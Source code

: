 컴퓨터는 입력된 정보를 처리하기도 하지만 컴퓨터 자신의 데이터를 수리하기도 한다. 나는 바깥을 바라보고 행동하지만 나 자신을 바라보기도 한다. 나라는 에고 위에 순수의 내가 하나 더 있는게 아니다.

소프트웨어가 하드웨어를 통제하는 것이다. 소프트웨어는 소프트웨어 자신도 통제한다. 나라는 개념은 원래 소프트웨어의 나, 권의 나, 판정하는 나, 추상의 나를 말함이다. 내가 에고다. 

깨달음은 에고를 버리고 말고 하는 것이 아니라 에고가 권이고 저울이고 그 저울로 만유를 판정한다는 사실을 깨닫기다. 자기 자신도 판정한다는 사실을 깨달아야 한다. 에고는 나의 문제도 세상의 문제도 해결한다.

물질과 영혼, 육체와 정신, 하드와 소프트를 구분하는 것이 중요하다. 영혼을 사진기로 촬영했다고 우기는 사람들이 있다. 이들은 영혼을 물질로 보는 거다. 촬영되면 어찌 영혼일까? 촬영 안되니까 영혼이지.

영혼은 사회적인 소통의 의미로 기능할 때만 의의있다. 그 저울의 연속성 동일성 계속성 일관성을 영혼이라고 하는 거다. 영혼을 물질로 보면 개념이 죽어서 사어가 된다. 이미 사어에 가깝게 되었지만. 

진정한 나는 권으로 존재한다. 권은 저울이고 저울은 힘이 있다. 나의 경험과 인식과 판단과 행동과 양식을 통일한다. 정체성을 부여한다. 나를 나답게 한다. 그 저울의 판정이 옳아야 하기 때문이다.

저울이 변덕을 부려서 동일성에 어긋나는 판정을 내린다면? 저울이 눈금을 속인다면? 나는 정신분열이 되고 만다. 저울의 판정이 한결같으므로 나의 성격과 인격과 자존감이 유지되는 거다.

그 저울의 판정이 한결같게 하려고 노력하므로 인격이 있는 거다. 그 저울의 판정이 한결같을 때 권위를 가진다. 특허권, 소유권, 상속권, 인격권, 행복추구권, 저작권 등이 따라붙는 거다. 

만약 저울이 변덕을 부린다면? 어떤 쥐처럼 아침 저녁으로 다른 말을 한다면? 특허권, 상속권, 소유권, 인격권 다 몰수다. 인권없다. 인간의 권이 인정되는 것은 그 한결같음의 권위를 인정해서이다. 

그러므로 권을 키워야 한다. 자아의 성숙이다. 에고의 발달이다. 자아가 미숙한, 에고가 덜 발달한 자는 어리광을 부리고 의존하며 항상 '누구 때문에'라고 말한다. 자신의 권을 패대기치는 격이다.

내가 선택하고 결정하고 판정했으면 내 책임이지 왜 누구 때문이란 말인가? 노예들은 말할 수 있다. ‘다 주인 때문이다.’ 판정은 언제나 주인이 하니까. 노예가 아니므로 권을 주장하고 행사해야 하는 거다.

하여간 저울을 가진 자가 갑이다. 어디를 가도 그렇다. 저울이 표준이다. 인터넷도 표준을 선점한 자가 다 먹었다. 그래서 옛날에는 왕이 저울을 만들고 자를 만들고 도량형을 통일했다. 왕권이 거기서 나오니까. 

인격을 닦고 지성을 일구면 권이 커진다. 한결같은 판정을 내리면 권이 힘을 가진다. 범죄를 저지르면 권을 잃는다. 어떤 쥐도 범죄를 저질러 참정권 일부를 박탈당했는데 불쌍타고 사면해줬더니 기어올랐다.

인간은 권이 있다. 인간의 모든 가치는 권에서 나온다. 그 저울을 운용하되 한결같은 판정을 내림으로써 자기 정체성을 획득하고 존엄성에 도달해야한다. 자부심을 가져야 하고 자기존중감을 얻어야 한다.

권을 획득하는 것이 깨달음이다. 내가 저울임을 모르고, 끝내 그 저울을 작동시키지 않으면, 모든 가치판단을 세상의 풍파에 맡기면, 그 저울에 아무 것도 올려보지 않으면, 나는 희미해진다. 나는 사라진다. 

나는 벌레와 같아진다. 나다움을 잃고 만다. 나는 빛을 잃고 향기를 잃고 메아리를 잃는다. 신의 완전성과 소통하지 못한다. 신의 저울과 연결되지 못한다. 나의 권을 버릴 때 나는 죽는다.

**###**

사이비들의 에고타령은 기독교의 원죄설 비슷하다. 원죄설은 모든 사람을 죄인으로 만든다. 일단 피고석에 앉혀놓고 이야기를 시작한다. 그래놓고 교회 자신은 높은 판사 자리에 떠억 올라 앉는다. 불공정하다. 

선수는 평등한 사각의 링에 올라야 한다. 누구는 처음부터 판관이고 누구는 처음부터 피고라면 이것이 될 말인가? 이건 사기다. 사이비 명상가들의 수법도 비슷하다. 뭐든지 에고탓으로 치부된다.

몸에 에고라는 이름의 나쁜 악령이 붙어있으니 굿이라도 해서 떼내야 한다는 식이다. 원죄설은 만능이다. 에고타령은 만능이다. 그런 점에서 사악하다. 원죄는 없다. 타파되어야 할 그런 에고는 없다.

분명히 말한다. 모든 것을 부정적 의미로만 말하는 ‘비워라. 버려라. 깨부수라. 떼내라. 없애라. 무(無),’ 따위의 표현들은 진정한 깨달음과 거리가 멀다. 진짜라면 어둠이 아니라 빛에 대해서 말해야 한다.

###

Try it
If a line of the records includes the string "저울이고", copy it out.

Output
깨달음은 에고를 버리고 말고 하는 것이 아니라 에고가 권이고 저울이고 그 저울로 만유를 판정한다는 사실을 깨닫기다. 자기 자신도 판정한다는 사실을 깨달아야 한다. 에고는 나의 문제도 세상의 문제도 해결한다.
진정한 나는 권으로 존재한다. 권은 저울이고 저울은 힘이 있다. 나의 경험과 인식과 판단과 행동과 양식을 통일한다. 정체성을 부여한다. 나를 나답게 한다. 그 저울의 판정이 옳아야 하기 때문이다.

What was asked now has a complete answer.